WORK REQUEST: Some entries follow. Reproduce exactly the lines starting at the one with "Если оставить имя" and stopping after the one with "в состоянии восстановления**.".

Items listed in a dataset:

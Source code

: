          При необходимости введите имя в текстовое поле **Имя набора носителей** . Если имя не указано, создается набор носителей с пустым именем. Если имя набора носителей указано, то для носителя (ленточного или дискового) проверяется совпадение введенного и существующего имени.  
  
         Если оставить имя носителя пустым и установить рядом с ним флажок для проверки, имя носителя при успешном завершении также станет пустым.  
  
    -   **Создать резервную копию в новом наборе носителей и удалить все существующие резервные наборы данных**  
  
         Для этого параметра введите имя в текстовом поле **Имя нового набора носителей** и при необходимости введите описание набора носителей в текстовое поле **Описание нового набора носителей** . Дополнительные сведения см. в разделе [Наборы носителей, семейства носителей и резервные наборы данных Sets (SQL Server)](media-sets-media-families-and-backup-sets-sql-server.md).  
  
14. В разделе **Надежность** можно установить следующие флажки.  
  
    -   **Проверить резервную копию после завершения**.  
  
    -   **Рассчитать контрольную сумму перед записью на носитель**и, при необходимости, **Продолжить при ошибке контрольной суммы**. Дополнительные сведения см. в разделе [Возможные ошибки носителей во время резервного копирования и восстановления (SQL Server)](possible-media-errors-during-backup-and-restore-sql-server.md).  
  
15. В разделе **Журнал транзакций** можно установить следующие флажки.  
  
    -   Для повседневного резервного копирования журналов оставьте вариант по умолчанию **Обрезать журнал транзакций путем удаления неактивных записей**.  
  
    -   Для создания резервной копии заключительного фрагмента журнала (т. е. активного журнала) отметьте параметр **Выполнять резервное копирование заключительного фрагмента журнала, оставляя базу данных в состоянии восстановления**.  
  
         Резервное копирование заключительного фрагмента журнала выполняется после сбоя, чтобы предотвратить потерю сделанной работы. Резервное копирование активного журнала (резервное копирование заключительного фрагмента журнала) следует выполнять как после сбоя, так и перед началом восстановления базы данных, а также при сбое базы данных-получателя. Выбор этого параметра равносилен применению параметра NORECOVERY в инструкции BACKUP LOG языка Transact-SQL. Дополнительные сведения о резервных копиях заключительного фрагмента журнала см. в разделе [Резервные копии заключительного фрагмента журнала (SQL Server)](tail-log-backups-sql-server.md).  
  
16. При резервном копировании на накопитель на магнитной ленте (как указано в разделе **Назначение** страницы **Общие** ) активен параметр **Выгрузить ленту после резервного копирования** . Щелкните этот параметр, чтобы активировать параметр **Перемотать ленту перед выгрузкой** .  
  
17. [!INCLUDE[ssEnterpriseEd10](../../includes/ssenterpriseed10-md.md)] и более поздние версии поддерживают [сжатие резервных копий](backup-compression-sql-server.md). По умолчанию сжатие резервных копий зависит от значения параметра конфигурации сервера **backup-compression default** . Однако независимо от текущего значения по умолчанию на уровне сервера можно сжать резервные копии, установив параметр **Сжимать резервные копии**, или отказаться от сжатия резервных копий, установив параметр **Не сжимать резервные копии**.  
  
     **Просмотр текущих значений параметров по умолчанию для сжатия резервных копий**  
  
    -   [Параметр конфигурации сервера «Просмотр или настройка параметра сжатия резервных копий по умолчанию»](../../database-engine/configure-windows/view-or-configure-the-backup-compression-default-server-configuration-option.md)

FINISHED TASK:
         Если оставить имя носителя пустым и установить рядом с ним флажок для проверки, имя носителя при успешном завершении также станет пустым.  
  
    -   **Создать резервную копию в новом наборе носителей и удалить все существующие резервные наборы данных**  
  
         Для этого параметра введите имя в текстовом поле **Имя нового набора носителей** и при необходимости введите описание набора носителей в текстовое поле **Описание нового набора носителей** . Дополнительные сведения см. в разделе [Наборы носителей, семейства носителей и резервные наборы данных Sets (SQL Server)](media-sets-media-families-and-backup-sets-sql-server.md).  
  
14. В разделе **Надежность** можно установить следующие флажки.  
  
    -   **Проверить резервную копию после завершения**.  
  
    -   **Рассчитать контрольную сумму перед записью на носитель**и, при необходимости, **Продолжить при ошибке контрольной суммы**. Дополнительные сведения см. в разделе [Возможные ошибки носителей во время резервного копирования и восстановления (SQL Server)](possible-media-errors-during-backup-and-restore-sql-server.md).  
  
15. В разделе **Журнал транзакций** можно установить следующие флажки.  
  
    -   Для повседневного резервного копирования журналов оставьте вариант по умолчанию **Обрезать журнал транзакций путем удаления неактивных записей**.  
  
    -   Для создания резервной копии заключительного фрагмента журнала (т. е. активного журнала) отметьте параметр **Выполнять резервное копирование заключительного фрагмента журнала, оставляя базу данных в состоянии восстановления**.  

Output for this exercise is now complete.